## [Exercise goal]
Print, exactly as they stand, the lines from the start of the listing to the line containing "source de nourriture", inclusive.

------------------------------------------------

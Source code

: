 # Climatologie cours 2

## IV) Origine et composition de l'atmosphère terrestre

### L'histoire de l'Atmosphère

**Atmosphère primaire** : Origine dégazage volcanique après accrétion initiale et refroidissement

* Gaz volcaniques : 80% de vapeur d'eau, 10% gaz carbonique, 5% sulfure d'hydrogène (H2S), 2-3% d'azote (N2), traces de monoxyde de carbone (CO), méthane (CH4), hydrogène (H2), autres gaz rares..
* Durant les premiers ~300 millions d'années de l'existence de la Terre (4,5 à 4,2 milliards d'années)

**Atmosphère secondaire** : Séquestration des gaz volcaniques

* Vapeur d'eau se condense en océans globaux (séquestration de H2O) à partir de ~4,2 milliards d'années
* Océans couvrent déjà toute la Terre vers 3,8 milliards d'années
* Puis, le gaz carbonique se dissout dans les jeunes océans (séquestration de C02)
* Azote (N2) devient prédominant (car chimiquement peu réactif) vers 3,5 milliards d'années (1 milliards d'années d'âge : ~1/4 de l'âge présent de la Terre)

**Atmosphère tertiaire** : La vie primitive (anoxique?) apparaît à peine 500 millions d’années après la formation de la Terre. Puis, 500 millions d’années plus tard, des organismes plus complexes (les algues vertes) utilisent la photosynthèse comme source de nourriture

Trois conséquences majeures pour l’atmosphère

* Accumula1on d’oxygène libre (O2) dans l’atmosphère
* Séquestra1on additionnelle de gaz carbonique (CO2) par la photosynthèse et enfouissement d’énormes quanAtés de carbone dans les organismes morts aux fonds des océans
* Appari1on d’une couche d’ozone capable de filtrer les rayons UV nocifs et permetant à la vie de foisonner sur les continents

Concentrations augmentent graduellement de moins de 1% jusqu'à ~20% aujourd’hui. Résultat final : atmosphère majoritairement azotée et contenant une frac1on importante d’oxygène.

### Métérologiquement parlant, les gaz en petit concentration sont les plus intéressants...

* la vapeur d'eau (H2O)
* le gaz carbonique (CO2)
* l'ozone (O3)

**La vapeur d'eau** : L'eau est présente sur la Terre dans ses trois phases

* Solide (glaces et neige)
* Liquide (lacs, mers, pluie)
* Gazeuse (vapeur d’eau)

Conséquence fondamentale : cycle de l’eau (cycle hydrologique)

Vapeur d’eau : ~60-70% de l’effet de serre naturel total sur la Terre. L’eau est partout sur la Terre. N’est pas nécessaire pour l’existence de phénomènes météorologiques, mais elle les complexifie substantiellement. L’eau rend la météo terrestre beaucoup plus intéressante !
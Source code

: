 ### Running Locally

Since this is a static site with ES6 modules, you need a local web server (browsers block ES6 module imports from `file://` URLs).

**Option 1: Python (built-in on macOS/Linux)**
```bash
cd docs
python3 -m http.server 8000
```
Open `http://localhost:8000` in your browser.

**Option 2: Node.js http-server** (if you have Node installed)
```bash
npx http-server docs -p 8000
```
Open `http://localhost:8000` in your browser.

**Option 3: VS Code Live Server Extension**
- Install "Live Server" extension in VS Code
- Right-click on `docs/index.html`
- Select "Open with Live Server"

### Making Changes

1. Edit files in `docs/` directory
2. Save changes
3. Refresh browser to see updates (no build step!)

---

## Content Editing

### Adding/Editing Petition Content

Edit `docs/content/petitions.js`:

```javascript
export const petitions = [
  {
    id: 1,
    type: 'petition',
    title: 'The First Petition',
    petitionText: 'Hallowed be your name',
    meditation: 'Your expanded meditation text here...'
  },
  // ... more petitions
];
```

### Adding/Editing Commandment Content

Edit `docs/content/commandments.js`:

------------------------------------------------

## [Solution to this task]
Source code

: # Climatologie cours 2

## IV) Origine et composition de l'atmosphère terrestre

### L'histoire de l'Atmosphère

**Atmosphère primaire** : Origine dégazage volcanique après accrétion initiale et refroidissement

* Gaz volcaniques : 80% de vapeur d'eau, 10% gaz carbonique, 5% sulfure d'hydrogène (H2S), 2-3% d'azote (N2), traces de monoxyde de carbone (CO), méthane (CH4), hydrogène (H2), autres gaz rares..
* Durant les premiers ~300 millions d'années de l'existence de la Terre (4,5 à 4,2 milliards d'années)

**Atmosphère secondaire** : Séquestration des gaz volcaniques

* Vapeur d'eau se condense en océans globaux (séquestration de H2O) à partir de ~4,2 milliards d'années
* Océans couvrent déjà toute la Terre vers 3,8 milliards d'années
* Puis, le gaz carbonique se dissout dans les jeunes océans (séquestration de C02)
* Azote (N2) devient prédominant (car chimiquement peu réactif) vers 3,5 milliards d'années (1 milliards d'années d'âge : ~1/4 de l'âge présent de la Terre)

**Atmosphère tertiaire** : La vie primitive (anoxique?) apparaît à peine 500 millions d’années après la formation de la Terre. Puis, 500 millions d’années plus tard, des organismes plus complexes (les algues vertes) utilisent la photosynthèse comme source de nourriture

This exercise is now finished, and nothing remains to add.